TASK GOAL: Where "operations" occurs in a line of the entries below, copy that line.
--- SUPPLIED RECORDS Enclosed Below ---
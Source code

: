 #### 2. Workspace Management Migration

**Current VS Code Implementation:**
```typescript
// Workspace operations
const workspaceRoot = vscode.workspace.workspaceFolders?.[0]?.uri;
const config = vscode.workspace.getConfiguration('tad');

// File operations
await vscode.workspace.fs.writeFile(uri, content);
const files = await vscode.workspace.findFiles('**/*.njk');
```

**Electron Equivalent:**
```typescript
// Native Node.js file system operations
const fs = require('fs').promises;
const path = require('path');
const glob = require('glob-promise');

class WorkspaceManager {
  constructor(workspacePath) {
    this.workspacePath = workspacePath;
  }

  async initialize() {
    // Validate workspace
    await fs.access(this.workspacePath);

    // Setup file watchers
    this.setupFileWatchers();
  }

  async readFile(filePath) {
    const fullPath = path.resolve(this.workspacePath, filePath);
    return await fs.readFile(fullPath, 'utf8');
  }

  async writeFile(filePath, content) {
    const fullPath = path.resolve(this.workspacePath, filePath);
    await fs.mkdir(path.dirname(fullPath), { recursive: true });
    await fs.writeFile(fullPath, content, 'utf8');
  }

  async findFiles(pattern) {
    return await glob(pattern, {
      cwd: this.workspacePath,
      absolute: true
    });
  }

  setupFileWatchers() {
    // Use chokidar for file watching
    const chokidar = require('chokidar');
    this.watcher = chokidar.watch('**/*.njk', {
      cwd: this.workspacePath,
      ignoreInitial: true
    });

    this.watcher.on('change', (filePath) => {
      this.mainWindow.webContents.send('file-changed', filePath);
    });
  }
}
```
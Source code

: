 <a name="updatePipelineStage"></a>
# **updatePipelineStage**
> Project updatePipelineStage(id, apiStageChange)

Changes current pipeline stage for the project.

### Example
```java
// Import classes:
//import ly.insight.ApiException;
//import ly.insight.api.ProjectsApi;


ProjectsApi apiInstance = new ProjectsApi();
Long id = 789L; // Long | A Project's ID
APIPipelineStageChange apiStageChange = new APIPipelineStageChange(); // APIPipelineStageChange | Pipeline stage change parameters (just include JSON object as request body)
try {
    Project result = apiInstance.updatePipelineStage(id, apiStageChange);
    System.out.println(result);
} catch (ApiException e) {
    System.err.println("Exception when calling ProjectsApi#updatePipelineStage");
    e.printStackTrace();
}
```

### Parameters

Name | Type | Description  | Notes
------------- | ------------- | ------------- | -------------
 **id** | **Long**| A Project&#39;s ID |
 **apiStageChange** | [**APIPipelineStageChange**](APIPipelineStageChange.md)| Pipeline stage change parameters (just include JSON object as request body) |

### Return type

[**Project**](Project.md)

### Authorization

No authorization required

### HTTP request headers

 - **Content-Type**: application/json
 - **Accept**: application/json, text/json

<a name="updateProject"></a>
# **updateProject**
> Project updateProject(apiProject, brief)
--- End of Enclosed SUPPLIED RECORDS ---
SOLUTION BELOW:
// Workspace operations
// File operations
// Native Node.js file system operations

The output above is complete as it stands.